Top of Source material

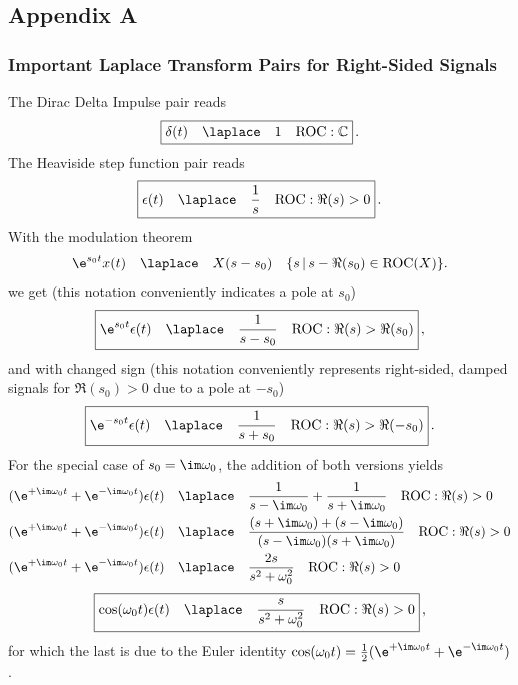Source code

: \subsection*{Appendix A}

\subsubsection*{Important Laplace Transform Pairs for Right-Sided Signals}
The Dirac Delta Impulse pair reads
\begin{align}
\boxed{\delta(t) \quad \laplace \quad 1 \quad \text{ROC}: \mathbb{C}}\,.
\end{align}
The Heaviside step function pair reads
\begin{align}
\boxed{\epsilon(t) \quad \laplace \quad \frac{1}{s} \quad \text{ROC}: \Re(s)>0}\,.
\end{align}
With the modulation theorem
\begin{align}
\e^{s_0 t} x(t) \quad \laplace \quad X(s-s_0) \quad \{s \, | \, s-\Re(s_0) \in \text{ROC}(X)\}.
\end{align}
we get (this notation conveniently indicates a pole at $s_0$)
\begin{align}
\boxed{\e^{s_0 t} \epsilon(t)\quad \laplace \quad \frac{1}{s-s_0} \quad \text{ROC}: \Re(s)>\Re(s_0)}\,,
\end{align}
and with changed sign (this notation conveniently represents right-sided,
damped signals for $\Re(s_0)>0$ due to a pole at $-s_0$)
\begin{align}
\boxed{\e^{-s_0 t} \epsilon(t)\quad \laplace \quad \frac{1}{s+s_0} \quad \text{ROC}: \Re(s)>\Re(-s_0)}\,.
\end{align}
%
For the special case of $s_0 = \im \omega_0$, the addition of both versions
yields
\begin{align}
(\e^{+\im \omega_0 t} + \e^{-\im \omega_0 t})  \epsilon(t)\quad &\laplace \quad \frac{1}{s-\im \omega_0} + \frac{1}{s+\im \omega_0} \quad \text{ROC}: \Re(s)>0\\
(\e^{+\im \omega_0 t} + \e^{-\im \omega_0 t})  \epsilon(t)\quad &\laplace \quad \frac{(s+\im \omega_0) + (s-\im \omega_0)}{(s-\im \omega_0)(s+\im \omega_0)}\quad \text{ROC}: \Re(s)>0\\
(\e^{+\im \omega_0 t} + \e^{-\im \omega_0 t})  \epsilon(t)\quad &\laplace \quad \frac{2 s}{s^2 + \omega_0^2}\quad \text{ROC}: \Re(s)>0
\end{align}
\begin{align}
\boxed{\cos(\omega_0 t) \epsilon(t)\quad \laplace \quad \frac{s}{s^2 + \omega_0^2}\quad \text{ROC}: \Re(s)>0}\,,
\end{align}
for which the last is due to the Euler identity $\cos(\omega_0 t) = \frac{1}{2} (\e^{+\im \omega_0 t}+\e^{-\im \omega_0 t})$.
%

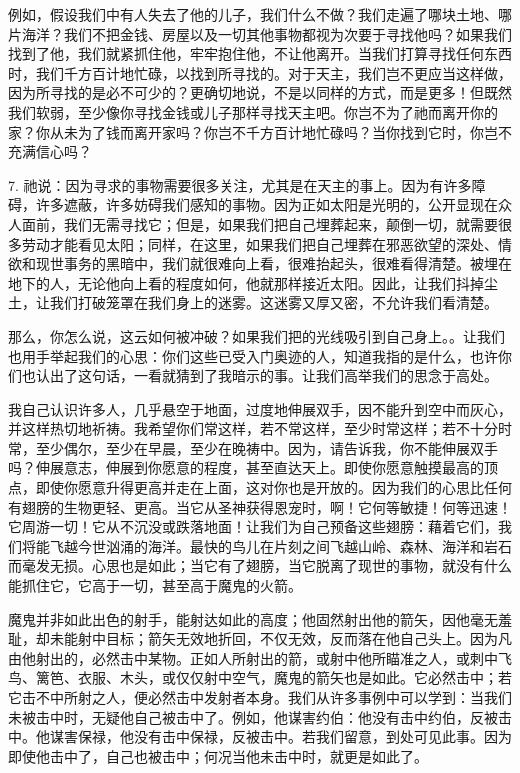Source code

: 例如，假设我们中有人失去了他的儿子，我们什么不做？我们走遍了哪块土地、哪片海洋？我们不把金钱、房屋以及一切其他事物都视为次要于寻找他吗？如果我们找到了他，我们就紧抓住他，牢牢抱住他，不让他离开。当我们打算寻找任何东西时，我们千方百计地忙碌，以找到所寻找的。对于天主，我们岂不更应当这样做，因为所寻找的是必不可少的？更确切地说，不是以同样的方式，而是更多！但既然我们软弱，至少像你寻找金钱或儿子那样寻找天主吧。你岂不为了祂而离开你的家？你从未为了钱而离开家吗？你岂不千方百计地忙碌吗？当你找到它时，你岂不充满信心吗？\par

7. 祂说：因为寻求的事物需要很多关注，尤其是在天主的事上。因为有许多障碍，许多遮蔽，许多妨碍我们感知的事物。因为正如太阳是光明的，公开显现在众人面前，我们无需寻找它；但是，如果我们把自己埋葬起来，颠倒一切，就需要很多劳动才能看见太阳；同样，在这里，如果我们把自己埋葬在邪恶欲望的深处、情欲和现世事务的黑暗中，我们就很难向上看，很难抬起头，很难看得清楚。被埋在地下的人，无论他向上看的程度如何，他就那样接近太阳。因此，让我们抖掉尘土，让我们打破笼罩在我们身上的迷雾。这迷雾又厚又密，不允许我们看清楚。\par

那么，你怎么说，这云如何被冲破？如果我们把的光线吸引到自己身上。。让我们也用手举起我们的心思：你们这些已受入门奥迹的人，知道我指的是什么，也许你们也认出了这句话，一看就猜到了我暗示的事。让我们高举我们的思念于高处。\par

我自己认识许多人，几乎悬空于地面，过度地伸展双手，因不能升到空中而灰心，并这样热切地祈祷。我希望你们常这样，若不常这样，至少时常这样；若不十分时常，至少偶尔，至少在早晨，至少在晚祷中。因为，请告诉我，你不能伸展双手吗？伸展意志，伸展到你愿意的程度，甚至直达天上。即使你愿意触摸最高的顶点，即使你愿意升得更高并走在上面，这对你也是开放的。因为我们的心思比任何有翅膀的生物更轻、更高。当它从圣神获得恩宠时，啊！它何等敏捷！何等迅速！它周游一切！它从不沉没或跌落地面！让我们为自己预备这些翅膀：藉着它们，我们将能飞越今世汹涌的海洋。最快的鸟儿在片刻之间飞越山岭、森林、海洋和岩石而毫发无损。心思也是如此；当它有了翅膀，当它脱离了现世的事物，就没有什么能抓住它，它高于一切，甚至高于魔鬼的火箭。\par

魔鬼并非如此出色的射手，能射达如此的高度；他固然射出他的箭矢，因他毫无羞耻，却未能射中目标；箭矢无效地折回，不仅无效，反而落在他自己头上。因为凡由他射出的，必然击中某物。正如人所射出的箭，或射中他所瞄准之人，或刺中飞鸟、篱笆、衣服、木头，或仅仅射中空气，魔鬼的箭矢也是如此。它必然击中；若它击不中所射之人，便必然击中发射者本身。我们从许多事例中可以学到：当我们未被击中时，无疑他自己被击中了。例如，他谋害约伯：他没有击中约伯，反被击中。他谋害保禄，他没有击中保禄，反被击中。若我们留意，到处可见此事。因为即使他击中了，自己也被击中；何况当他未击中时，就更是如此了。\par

Bottom of Source material
Top of Source material

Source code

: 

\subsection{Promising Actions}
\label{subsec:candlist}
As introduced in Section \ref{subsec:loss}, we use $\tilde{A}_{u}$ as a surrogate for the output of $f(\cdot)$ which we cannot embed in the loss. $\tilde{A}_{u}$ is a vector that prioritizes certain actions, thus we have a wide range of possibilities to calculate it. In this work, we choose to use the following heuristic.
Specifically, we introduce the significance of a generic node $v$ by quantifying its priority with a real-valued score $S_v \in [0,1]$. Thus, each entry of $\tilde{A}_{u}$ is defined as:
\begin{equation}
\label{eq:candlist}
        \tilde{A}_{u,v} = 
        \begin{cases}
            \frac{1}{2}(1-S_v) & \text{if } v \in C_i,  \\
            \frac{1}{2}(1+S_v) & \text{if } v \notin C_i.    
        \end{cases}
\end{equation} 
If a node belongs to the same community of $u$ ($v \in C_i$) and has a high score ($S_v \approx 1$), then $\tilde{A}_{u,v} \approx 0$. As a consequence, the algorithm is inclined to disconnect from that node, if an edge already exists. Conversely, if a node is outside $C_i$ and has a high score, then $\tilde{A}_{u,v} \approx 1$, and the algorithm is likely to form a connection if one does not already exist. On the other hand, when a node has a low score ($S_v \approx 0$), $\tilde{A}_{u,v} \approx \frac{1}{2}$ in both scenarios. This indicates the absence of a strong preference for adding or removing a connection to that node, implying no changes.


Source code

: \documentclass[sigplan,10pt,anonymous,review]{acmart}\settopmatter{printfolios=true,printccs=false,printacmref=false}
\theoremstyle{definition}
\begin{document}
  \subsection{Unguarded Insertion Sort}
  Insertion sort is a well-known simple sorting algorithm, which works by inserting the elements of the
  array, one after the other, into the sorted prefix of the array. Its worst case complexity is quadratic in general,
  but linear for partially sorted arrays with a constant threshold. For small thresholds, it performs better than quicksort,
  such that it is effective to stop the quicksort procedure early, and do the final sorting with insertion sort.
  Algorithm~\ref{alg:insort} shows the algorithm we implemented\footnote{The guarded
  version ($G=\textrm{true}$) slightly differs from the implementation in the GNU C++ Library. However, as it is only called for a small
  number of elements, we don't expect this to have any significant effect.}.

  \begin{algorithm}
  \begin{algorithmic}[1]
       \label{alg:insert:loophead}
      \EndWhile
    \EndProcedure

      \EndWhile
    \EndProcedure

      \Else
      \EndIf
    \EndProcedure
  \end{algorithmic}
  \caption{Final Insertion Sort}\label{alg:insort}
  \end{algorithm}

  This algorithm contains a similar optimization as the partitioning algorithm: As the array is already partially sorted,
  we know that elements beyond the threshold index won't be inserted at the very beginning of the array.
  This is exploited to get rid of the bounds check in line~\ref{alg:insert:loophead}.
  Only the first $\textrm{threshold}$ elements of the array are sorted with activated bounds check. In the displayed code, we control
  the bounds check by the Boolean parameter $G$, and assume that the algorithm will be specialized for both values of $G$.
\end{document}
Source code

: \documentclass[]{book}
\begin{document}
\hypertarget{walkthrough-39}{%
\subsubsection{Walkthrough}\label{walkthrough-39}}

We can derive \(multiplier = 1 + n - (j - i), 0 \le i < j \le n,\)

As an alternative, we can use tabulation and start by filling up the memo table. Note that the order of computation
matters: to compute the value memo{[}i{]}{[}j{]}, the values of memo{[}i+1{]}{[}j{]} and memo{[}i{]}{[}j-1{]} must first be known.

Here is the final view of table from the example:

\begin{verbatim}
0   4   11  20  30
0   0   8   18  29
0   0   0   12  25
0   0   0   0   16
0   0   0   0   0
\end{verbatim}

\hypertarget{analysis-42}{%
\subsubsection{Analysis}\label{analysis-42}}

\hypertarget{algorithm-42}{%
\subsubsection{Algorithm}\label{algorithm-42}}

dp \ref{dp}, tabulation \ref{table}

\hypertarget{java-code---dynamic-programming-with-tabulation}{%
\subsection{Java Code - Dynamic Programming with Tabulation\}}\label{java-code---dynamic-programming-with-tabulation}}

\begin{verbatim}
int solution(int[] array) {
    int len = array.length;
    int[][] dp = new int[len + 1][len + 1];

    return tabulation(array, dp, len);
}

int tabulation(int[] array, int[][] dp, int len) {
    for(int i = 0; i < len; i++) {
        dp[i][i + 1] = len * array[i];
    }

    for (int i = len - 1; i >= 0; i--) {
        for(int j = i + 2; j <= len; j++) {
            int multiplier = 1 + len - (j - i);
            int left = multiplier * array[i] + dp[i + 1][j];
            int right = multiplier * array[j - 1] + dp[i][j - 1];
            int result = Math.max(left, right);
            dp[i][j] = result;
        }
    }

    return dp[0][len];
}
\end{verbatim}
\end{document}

Bottom of Source material
Top of Source material

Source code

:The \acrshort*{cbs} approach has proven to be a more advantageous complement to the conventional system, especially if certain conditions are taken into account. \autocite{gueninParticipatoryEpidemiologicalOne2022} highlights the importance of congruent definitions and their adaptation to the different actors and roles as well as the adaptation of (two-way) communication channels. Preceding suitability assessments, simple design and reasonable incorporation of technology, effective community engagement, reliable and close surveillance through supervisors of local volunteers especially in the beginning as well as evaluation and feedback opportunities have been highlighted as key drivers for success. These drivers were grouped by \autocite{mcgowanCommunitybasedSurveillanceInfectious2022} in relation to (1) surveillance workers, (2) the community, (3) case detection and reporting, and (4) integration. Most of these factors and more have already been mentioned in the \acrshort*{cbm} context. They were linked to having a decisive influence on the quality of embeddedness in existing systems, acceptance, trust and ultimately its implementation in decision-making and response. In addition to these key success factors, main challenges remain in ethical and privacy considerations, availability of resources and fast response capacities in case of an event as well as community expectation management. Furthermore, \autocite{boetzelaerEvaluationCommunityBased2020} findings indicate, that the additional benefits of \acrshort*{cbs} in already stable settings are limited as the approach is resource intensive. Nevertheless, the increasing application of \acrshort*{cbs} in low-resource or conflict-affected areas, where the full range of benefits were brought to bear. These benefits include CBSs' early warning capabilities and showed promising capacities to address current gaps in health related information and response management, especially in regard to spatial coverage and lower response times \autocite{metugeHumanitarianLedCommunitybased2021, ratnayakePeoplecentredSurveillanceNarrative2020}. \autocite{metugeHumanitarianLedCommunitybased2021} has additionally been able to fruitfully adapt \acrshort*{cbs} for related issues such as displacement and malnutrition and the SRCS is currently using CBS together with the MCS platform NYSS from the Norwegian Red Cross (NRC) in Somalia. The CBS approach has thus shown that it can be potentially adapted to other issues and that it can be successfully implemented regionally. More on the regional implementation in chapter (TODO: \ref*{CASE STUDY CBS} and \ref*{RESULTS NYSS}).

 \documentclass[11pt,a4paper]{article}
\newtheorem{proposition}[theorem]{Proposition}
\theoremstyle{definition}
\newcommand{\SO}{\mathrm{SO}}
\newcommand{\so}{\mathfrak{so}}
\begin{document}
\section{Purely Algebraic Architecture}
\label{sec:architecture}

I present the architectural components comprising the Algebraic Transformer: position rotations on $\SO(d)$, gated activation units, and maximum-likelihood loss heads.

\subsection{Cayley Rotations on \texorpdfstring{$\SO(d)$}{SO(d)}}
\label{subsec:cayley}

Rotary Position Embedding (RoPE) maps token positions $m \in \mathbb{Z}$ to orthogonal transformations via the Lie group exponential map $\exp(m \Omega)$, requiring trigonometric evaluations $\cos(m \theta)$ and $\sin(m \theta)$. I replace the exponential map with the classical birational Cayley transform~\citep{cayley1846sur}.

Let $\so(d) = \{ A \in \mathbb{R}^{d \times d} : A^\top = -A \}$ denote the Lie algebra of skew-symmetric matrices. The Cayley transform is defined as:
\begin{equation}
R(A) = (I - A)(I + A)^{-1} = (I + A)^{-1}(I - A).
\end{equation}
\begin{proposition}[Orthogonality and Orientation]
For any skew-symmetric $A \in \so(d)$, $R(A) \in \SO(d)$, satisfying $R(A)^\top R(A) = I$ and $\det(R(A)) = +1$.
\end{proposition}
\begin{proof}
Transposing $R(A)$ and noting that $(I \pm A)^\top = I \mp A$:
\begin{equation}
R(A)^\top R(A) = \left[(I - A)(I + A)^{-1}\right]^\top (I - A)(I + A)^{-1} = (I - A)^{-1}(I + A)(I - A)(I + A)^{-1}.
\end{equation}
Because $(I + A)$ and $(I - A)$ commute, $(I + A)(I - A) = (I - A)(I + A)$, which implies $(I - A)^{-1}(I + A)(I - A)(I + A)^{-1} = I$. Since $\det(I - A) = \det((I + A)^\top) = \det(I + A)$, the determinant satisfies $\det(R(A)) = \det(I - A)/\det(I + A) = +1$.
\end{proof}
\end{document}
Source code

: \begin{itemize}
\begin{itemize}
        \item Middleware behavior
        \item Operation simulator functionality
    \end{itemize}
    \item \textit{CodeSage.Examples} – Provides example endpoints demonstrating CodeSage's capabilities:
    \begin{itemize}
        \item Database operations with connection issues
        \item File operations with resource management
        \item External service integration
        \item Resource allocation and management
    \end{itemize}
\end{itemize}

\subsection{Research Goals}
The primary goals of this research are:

Bottom of Source material

■ **Exercise details**: As listed above, the lines from the line with "If a node belongs" to the line with "we know that" are to be echoed exactly, with both ends included and nothing added.

■ **Response for this exercise**:
If a node belongs to the same community of $u$ ($v \in C_i$) and has a high score ($S_v \approx 1$), then $\tilde{A}_{u,v} \approx 0$. As a consequence, the algorithm is inclined to disconnect from that node, if an edge already exists. Conversely, if a node is outside $C_i$ and has a high score, then $\tilde{A}_{u,v} \approx 1$, and the algorithm is likely to form a connection if one does not already exist. On the other hand, when a node has a low score ($S_v \approx 0$), $\tilde{A}_{u,v} \approx \frac{1}{2}$ in both scenarios. This indicates the absence of a strong preference for adding or removing a connection to that node, implying no changes.


Source code

: \documentclass[sigplan,10pt,anonymous,review]{acmart}\settopmatter{printfolios=true,printccs=false,printacmref=false}
\theoremstyle{definition}
\begin{document}
  \subsection{Unguarded Insertion Sort}
  Insertion sort is a well-known simple sorting algorithm, which works by inserting the elements of the
  array, one after the other, into the sorted prefix of the array. Its worst case complexity is quadratic in general,
  but linear for partially sorted arrays with a constant threshold. For small thresholds, it performs better than quicksort,
  such that it is effective to stop the quicksort procedure early, and do the final sorting with insertion sort.
  Algorithm~\ref{alg:insort} shows the algorithm we implemented\footnote{The guarded
  version ($G=\textrm{true}$) slightly differs from the implementation in the GNU C++ Library. However, as it is only called for a small
  number of elements, we don't expect this to have any significant effect.}.

  \begin{algorithm}
  \begin{algorithmic}[1]
       \label{alg:insert:loophead}
      \EndWhile
    \EndProcedure

      \EndWhile
    \EndProcedure

      \Else
      \EndIf
    \EndProcedure
  \end{algorithmic}
  \caption{Final Insertion Sort}\label{alg:insort}
  \end{algorithm}

  This algorithm contains a similar optimization as the partitioning algorithm: As the array is already partially sorted,
  we know that elements beyond the threshold index won't be inserted at the very beginning of the array.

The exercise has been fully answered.